The guide contains: 1) an overview of the core gestures used for most touch commands 2) how to utilize these gestures to support major user actions 3) visual representations of each gesture to use in design documentation and deliverables 4) an outline of how popular software platforms support core touch gestures.

Credits: Craig Villamor, Dan Willis, Luke Wroblewski, and Jennifer Rhim

GestureWorks – Open Source Gesture Library

Wednesday, May 5th, 2010

GestureWorks has released 20 something gesture icons for their Flash and Flex development environment. Although their multitouch library is geared at developers, the icons still look interesting in their own right. A lot of the interactions supported include two handed, as well as multi finger gestures. The downloadable library comes in various formats (PNG, PDF and EPS). Enjoy.
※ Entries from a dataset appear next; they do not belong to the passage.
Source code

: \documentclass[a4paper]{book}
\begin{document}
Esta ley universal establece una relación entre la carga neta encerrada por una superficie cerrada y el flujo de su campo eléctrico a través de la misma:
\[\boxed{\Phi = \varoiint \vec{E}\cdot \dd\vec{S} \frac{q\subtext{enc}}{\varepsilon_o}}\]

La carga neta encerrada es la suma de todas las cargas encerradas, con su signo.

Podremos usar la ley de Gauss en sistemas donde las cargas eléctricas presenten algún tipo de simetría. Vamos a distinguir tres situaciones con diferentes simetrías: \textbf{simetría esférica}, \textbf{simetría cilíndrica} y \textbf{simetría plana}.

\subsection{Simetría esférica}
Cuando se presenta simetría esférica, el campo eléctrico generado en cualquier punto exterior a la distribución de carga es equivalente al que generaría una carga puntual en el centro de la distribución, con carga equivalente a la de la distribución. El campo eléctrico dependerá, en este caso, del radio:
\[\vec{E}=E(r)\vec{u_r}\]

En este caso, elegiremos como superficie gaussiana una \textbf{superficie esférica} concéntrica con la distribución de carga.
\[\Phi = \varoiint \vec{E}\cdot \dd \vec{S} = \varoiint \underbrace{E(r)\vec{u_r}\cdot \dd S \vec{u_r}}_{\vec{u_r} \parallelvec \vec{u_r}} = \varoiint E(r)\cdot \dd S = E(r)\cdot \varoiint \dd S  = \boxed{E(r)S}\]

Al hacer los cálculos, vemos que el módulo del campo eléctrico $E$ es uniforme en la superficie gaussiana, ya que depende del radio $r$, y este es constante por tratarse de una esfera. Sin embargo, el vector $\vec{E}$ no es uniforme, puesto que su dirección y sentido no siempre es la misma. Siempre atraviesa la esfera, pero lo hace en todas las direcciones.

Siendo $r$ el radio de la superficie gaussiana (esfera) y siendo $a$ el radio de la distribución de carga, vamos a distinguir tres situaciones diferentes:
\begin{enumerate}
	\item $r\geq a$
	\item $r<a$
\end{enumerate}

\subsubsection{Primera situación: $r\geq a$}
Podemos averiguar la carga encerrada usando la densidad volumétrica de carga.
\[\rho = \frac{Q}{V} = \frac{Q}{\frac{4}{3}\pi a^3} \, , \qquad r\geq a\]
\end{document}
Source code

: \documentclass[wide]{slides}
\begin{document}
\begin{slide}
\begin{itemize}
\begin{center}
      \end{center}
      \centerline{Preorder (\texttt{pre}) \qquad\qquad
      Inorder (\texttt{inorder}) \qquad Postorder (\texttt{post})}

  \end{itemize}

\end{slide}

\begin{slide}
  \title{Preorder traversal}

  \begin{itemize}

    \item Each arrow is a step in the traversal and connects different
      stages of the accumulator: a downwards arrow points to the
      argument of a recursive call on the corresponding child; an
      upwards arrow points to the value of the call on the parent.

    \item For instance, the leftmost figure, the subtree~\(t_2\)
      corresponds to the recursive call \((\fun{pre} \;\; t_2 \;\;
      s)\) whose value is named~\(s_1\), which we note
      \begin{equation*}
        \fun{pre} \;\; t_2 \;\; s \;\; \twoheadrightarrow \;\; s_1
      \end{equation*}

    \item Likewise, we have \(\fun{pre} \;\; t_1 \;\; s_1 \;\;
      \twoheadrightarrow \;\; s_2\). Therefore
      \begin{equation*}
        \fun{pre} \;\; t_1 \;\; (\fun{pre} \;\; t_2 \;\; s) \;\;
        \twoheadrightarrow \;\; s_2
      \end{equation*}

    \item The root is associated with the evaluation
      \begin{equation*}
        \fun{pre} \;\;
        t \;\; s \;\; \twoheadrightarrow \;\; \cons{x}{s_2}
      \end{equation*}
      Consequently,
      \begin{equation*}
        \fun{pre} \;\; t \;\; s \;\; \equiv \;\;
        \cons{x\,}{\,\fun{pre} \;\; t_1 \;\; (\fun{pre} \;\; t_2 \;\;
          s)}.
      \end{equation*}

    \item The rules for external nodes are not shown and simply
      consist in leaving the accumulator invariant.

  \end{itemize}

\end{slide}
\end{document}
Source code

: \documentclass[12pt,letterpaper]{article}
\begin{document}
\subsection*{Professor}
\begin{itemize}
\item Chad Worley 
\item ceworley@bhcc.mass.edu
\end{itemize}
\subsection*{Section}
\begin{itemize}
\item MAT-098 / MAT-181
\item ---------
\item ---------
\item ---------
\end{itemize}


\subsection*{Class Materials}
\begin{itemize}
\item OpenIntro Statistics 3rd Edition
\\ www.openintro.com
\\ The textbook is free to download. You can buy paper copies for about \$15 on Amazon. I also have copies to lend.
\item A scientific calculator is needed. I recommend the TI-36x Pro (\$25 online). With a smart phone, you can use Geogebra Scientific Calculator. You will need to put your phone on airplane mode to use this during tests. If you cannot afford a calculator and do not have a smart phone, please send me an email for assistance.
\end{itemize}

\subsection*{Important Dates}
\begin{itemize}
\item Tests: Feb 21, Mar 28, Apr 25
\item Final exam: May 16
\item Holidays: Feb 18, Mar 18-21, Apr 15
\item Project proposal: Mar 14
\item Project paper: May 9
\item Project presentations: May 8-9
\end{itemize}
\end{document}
Also, I just created the gestures tag to keep track of all these related posts.

Credits: GestureWorks

Gesturcons: Touch Pack 1.0

Tuesday, February 16th, 2010

Ron has recently initiated a project with the intention of creating a visual language for representing gesture based user actions. He shares the belief of “gain[ing] common grounds when discussing interactions” and has just released the Gesturcon Touch Pack under a Creative Commons Attribution-Noncommercial-No Derivative Works 3.0 United States License. The zipped file contains EPS, PNG and Illustrator files for your use. His approach supports such interactions as taps, holds, double taps, flicks and is achieved with circular shapes. @vitorious also threw the idea of combining this with my own notation. Hmm, pretty cool.

Credits: Ron George

Big Transparent Thumbs

Tuesday, January 26th, 2010

Vincent, a friend of mine, has been tinkering with some new ways of portraying simple touch screen interactions on his Get Around application. He uses a big overlaid thumb with a set transparency to indicate the touch. For indicating a dragging action, the thumb also contains an arrow with a direction. Just thought to share this as I found it interesting. To refresh quickly, Elaine has also approached the same problem previously in a slightly different way.

Credits: Vincent Steurs

Touchscreen Gesture Icons

Tuesday, April 21st, 2009

Recently, quite a few representation about human activity have been merging in with the wireframe. Similarly, here is a template which contains various possible gestures on a touchscreen. Elaine came up with interesting ways to represent: taps, double taps, drags, flicks and pinching. Unflattened PNG can be grabbed from here (Elaine says: “I’m okay with people using the images for wireframes, presentations and educational purposes, but no modifications please”).

On the same note, Dan also posted another gestural icon set over here.